Buen juego, un punto más que en la primera vuelta a estas alturas y la mochila cargada de optimismo y confianza por haber encontrado el camino perdido. La semana que viene recibimos en San Mamés al Atlético sin Falcao ni Gabi, una ocasión perfecta para dar un golpe en la mesa y gritar a la Liga: "OJO, EL ATHLETIC HA VUELTO".
Y con el más difícil todavía tan típico de los circos, pues a los 48 segundos de empezar el partido una salida absurda de Iraizoz al lateral del área permitió al Betis adelantarse al tranfsormar Rubén Castro el penalti que Gorka cometió sobre Salva Sevilla. El equipo de Pepe Mel se encontró un regalo y no quiso desaprovecharlo, pues a base centros al área en juego y en estrategia por parte de Beñat lograron crear incertidumbre en la zaga rojiblanca, aunque solo dispusieran de un remate de cabeza de Jorge Molina que se fue alto.
Y hasta aquí dio de sí el equipo local, hasta mediada la primera parte. Pues los de Bielsa empezaron a adueñarse del balón y comenzaron a crear peligro de la mano de un Muniain muy activo y valiente y un Herrera omnipresente que dejó a Aduriz solo mano con el portero, y el delantero, Zarra de la Liga con 12 goles, no perdonó poniendo el balón por encima de Adrián que nada pudo hacer. Era el minuto 41 y aun tuvo tiempo el Athletic de perdonar otras dos ocasiones claras, De Marcos aparecía en el área pequeña desde el lateral izquierdo para cruzar el balón en exceso e Iturraspe mandaba a las nubes un pase atrás de Aduriz, muy activo durante todo el partido, bajando a recibir, aguantando el balón de espaldas, cayendo a las bandas...
Tras el descanso, se sucedieron momentos de locura en el juego donde no existía un dominador claro, el balón llegaba a las inmediaciones de un área a otra con facilidad y rapidez, con un dominio por parte del Athletic. Tras la entrada de Aurtenetxe por Gurpegui amonestado y lesionado, De Marcos ocupaba el volante mixto y sus asociaciones con Herrera, Iturraspe, Susaeta y Muniain empezaron a recordar al Athletic que asombró a Europa la temporada pasada, un equipo profundo, amplio, vertiginoso, dominador, arrollador, hasta tal punto que dio la sensación de que se le quedó el partido corto, 90 minutos se antojaban escasos para gastar todas las fuerzas y las ganas, mientras el Betis solo llegaba al área de Iraizoz aprovechando pérdidas de balón, pero nunca con peligro.

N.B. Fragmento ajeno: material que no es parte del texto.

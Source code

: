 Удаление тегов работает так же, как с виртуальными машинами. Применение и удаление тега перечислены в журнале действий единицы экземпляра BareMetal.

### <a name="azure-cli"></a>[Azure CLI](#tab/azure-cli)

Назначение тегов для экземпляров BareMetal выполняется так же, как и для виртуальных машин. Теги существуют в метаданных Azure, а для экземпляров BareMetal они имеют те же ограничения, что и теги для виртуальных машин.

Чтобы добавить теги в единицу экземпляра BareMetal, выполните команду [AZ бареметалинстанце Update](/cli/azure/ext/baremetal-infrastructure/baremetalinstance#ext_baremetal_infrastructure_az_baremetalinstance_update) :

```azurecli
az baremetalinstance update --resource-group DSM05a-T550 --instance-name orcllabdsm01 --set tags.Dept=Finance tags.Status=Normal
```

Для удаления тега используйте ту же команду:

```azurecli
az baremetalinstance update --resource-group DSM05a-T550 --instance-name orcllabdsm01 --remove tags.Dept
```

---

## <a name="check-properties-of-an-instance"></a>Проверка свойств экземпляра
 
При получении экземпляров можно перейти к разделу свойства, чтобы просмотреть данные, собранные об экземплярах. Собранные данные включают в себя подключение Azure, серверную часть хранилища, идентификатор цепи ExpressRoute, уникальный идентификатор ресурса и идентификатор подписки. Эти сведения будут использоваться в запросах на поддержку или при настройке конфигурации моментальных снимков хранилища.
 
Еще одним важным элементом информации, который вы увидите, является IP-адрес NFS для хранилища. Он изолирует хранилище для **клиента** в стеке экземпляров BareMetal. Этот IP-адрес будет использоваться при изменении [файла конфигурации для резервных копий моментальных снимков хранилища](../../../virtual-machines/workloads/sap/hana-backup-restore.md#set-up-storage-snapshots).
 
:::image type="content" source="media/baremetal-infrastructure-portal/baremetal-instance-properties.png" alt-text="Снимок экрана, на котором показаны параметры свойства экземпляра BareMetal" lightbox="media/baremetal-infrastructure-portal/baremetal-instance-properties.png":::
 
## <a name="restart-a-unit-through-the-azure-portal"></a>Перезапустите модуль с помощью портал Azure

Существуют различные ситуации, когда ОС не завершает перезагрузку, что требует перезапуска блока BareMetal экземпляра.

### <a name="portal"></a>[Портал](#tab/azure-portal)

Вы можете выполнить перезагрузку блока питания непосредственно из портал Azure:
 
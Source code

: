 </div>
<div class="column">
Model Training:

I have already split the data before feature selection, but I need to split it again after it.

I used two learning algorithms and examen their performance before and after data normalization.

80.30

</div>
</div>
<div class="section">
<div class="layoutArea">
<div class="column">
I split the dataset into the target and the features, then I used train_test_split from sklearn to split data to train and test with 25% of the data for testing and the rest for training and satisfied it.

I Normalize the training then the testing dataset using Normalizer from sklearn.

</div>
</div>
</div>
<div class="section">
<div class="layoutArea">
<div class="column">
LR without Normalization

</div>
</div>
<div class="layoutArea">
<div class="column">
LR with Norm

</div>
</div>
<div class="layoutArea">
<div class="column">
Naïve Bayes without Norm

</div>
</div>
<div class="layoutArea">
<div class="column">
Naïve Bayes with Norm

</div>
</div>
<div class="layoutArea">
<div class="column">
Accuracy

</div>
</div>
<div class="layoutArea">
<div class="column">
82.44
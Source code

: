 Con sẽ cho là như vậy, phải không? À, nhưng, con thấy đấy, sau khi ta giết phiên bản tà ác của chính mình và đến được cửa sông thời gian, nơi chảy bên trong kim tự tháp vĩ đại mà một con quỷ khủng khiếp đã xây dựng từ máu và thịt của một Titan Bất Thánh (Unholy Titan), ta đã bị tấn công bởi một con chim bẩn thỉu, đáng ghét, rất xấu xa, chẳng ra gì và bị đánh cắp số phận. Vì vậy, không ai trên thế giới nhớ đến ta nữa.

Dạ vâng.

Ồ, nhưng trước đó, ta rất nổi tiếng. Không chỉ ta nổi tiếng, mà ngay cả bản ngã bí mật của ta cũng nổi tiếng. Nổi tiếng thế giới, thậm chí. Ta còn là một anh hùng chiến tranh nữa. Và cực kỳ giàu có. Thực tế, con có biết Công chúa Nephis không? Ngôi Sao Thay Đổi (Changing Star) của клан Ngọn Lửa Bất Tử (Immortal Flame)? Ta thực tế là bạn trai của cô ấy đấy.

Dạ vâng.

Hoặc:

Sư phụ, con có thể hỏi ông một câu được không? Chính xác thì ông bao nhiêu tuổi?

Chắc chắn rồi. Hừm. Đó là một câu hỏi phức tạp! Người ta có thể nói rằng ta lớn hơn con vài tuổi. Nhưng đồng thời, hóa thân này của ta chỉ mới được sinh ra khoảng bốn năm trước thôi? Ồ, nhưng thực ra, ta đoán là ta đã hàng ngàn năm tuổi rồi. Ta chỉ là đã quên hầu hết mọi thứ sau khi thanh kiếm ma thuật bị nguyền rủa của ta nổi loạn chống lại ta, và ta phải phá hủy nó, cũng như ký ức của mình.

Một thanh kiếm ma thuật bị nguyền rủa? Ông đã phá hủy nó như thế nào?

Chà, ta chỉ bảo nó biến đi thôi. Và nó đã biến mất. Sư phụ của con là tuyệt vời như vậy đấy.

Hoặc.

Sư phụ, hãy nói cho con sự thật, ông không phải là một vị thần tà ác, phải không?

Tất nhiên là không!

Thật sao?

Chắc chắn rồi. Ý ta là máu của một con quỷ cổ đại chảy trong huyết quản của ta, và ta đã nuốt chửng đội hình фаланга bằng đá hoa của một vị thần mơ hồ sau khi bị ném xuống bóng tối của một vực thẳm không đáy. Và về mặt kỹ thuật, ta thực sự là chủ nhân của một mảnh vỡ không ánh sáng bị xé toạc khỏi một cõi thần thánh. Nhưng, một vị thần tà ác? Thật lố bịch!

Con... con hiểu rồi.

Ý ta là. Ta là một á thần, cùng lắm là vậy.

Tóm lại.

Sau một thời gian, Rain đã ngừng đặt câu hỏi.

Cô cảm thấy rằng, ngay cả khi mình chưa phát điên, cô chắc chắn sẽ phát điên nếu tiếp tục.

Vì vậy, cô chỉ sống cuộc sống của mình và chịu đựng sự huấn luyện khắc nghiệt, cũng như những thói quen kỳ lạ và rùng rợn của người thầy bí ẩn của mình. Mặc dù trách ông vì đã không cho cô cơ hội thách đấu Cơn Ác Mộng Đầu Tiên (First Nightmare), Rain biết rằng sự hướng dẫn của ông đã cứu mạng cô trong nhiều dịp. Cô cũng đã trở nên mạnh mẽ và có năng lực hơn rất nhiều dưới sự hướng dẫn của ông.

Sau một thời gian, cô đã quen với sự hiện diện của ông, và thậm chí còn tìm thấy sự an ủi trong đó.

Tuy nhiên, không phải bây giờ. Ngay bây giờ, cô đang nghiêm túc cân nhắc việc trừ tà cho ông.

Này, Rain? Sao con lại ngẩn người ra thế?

Las ocasiones del Athletic llegaban siempre por las bandas, combinaciones entre Herrera, Susaeta, Iraola y De Marcos, la banda derecha más explotada que nunca, sacando mucho partido de los intercambios de posición y los espacios generados gracias a ellos. Pero cada remate se estrellaba en Adrián. La entrada de Ibai por un enrabietado Muniain dio frescura a un ataque que lo intentó hasta el final. Llorente tuvo que ver el partido desde la banda calentando desde el minuto 30 de la primera parte, y es que ayer no había ningún jugador en el campo que se desentonase por falta de resuello como para dar entrada al delantero que ya ha firmado con la Juventus.
Buen juego, un punto más que en la primera vuelta a estas alturas y la mochila cargada de optimismo y confianza por haber encontrado el camino perdido. La semana que viene recibimos en San Mamés al Atlético sin Falcao ni Gabi, una ocasión perfecta para dar un golpe en la mesa y gritar a la Liga: "OJO, EL ATHLETIC HA VUELTO".